Efficient Equivariant Transformer for Self-Driving Agent Modeling
New transformer architecture eliminates quadratic scaling, achieving SE(2)-equivariance without expensive positional encodings.
A research team from Uber ATG and the University of Toronto has unveiled DriveGATr, a new transformer-based architecture designed to model the behavior of agents (like cars and pedestrians) in self-driving systems. The core challenge in this domain is building models that respect fundamental symmetries of the physical world, specifically SE(2)-equivariance—meaning predictions should not change if the entire scene is rotated or translated. While standard transformers handle permutation equivariance, achieving SE(2)-equivariance has traditionally required explicit, pairwise relative positional encodings, a method whose computational cost scales quadratically with the number of agents, severely limiting scalability for complex urban scenes.
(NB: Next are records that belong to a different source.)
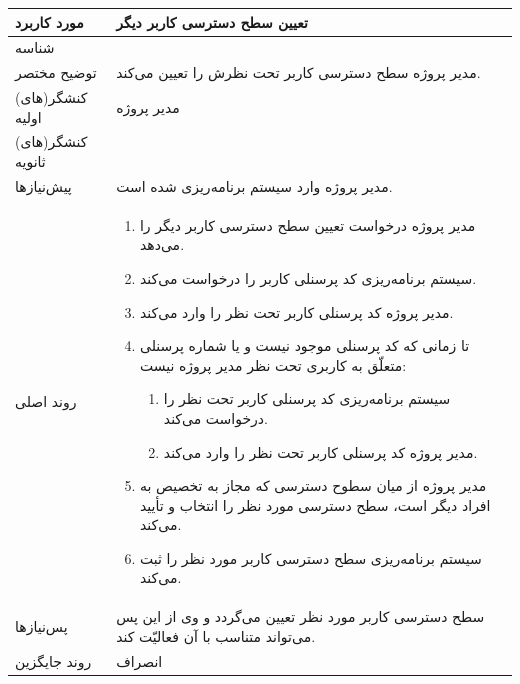 \begin{table}[H]
	\centering
	\begin{tabular}{|p{3cm}|p{10cm}|}
		\hline
		مورد کاربرد & تعیین سطح دسترسی کاربر دیگر  \\
		\hline
		شناسه & 
		\stepcounter{usecase_ID}
		\arabic{usecase_ID} \\
		\hline
		توضیح مختصر & مدیر پروژه سطح دسترسی کاربر تحت نظرش را تعیین می‌کند. \\
		\hline
		کنشگر(های) اولیه & مدیر پروژه \\
		\hline
		کنشگر(های) ثانویه &  \\
		\hline
		پیش‌نیازها & مدیر پروژه وارد سیستم برنامه‌ریزی شده است. \\
		\hline
		
		روند اصلی &
		\begin{enumerate}[topsep=0cm,leftmargin=0.5cm]
			\item مدیر پروژه درخواست تعیین سطح دسترسی کاربر دیگر را می‌دهد. 
			\item سیستم برنامه‌ریزی کد پرسنلی کاربر را درخواست می‌کند. 
			\item مدیر پروژه کد پرسنلی کاربر تحت نظر را وارد می‌کند. 
			\item تا زمانی که کد پرسنلی موجود نیست و یا شماره پرسنلی متعلّق به کاربری تحت نظر مدیر پروژه نیست: 
			\begin{enumerate}[topsep=0cm,leftmargin=0.5cm]
				\item سیستم برنامه‌ریزی کد پرسنلی کاربر تحت نظر را درخواست می‌کند.
				\item مدیر پروژه کد پرسنلی کاربر تحت نظر را وارد می‌کند.
			\end{enumerate} 
			\item مدیر پروژه از میان سطوح دسترسی که مجاز به تخصیص به افراد دیگر است، سطح دسترسی مورد نظر را انتخاب و تأیید می‌کند. 
			\item سیستم برنامه‌ریزی سطح دسترسی کاربر مورد نظر را ثبت می‌کند. 
		\end{enumerate} \\
		\hline
		
		پس‌نیازها & سطح دسترسی کاربر مورد نظر تعیین می‌گردد و وی از این پس می‌تواند متناسب با آن فعالیّت کند. \\
		\hline
		روند جایگزین & انصراف \\
		\hline
	\end{tabular}
\end{table}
DriveGATr's innovation lies in its use of geometric algebra to sidestep this bottleneck. Instead of standard vectors, the model encodes each scene element—vehicles, pedestrians, lanes—as a multivector within the 2D projective geometric algebra ℝ*_{2,0,1}. This mathematical representation inherently encapsulates geometric relationships like orientation and position. These multivectors are then processed through a stack of equivariant transformer blocks. Crucially, because the geometric relationships are baked into the multivectors themselves, the model can use standard, efficient attention mechanisms between them, completely avoiding the need for the expensive quadratic-cost positional encodings used by prior methods.
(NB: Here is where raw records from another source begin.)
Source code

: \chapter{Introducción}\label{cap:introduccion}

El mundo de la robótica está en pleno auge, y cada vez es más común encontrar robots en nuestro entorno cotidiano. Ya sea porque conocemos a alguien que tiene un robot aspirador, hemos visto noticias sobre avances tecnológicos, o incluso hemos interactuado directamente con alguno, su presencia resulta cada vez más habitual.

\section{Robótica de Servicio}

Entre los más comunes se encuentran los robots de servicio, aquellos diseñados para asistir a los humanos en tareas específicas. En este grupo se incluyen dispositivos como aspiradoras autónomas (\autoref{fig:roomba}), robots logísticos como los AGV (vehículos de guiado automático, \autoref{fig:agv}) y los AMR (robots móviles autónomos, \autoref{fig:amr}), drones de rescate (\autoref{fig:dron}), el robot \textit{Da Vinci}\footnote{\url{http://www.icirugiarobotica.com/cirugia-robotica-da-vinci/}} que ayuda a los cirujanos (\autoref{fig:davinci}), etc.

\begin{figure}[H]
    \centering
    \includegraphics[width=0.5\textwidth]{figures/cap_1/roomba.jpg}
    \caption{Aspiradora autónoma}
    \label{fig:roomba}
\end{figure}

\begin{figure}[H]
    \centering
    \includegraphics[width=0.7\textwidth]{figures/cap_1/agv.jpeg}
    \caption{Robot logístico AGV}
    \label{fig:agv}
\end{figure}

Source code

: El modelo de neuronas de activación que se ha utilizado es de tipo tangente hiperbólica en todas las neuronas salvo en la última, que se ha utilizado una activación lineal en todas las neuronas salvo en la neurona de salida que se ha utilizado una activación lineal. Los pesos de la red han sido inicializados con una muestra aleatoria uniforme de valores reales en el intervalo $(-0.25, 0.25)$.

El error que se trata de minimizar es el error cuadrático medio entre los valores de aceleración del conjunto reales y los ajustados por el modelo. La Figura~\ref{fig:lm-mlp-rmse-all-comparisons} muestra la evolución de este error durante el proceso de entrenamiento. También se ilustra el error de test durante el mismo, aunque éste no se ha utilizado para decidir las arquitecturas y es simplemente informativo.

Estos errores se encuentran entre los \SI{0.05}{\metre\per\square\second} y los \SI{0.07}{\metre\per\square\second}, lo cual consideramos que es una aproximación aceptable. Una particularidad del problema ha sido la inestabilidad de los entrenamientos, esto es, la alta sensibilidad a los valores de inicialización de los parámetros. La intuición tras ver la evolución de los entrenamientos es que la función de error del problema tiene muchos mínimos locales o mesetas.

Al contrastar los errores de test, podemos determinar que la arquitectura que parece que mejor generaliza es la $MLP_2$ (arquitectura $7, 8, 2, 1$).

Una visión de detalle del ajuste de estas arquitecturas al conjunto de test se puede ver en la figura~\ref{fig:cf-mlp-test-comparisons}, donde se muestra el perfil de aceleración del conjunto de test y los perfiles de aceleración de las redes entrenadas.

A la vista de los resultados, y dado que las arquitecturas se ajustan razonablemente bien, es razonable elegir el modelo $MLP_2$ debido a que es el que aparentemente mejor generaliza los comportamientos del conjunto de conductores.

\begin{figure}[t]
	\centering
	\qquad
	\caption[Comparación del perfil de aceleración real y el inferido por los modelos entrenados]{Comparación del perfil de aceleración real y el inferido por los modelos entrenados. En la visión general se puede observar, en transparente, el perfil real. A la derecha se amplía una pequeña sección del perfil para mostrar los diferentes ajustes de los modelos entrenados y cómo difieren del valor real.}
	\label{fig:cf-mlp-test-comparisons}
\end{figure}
Evaluated on the challenging Waymo Open Motion Dataset, DriveGATr demonstrates performance comparable to the state-of-the-art in traffic simulation. More importantly, it establishes a superior Pareto frontier, meaning it offers a better trade-off between prediction accuracy and computational expense. This efficiency gain is critical for practical deployment, where self-driving systems must run complex prediction models in real-time, processing scenes with dozens of dynamic agents. The work, accepted at CVPR 2026, represents a significant step toward more scalable and computationally feasible prediction modules for autonomous vehicles.
- Eliminates quadratic-cost positional encodings by encoding scenes as geometric algebra multivectors (ℝ*_{2,0,1}).
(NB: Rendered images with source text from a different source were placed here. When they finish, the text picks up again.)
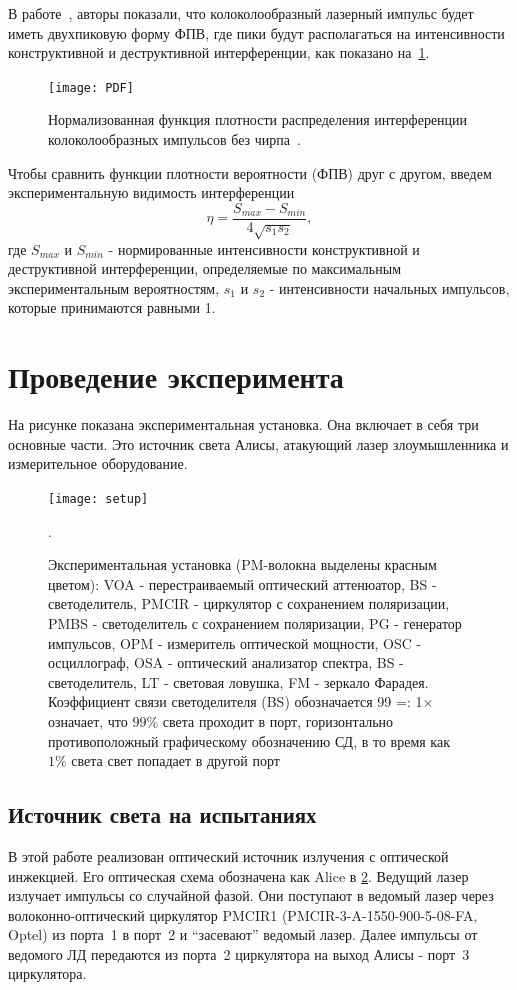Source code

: В работе~\cite{shakhovoy2021}, авторы показали, что колоколообразный лазерный импульс будет иметь двухпиковую форму ФПВ, где пики будут располагаться на интенсивности конструктивной и деструктивной интерференции, как показано на~\cref{fig:PDF}.
\begin{figure}
\texttt{[image: PDF]}
\caption{Нормализованная функция плотности распределения интерференции колоколообразных импульсов без чирпа~\cite{shakhovoy2021}.}
\label{fig:PDF}
\end{figure}
Чтобы сравнить функции плотности вероятности (ФПВ) друг с другом, введем экспериментальную видимость интерференции
\begin{equation}
\label{eq:visibility}
	\eta = {\frac{S_{max} - S_{min}}{4\sqrt{s_1 s_2}}},
\end{equation}
где $S_{max}$ и $S_{min}$ - нормированные интенсивности конструктивной и деструктивной интерференции, определяемые по максимальным экспериментальным вероятностям, $s_1$ и $s_2$ - интенсивности начальных импульсов, которые принимаются равными 1.
\section{Проведение эксперимента}
\label{sec:experiment} 

На рисунке  показана экспериментальная установка. Она включает в себя три основные части. Это источник света Алисы, атакующий лазер злоумышленника и измерительное оборудование.
\begin{figure}
\texttt{[image: setup]}
\caption{Экспериментальная установка (PM-волокна выделены красным цветом): VOA - перестраиваемый оптический аттенюатор, BS - светоделитель, PMCIR - циркулятор с сохранением поляризации, PMBS - светоделитель с сохранением поляризации, PG - генератор импульсов, OPM - измеритель оптической мощности, OSC - осциллограф, OSA - оптический анализатор спектра, BS - светоделитель, LT - световая ловушка, FM - зеркало Фарадея. Коэффициент связи светоделителя (BS) обозначается 99 =: 1× означает, что $99\%$ света проходит в порт, горизонтально противоположный графическому обозначению СД, в то время как $1\%$ света
свет попадает в другой порт}.
\label{fig:setup}
\end{figure}
\subsection{Источник света на испытаниях}

В этой работе реализован оптический источник излучения с оптической инжекцией. Его оптическая схема обозначена как Alice в \cref{fig:setup}. Ведущий лазер излучает импульсы со случайной фазой. Они поступают в ведомый лазер через волоконно-оптический циркулятор PMCIR1 (PMCIR-3-A-1550-900-5-08-FA, Optel) из порта~1 в порт~2 и ``засевают'' ведомый лазер. Далее импульсы от ведомого ЛД передаются из порта~2 циркулятора на выход Алисы - порт~3 циркулятора.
- Achieves SE(2)-equivariance—invariance to rotation and translation—crucial for robust real-world predictions.
- Demonstrates superior performance vs. compute trade-off on Waymo Open Motion Dataset, enabling scaling to larger scenes.
Why It Matters
Enables more scalable, real-time prediction for autonomous vehicles by drastically reducing computational overhead for modeling complex traffic scenes.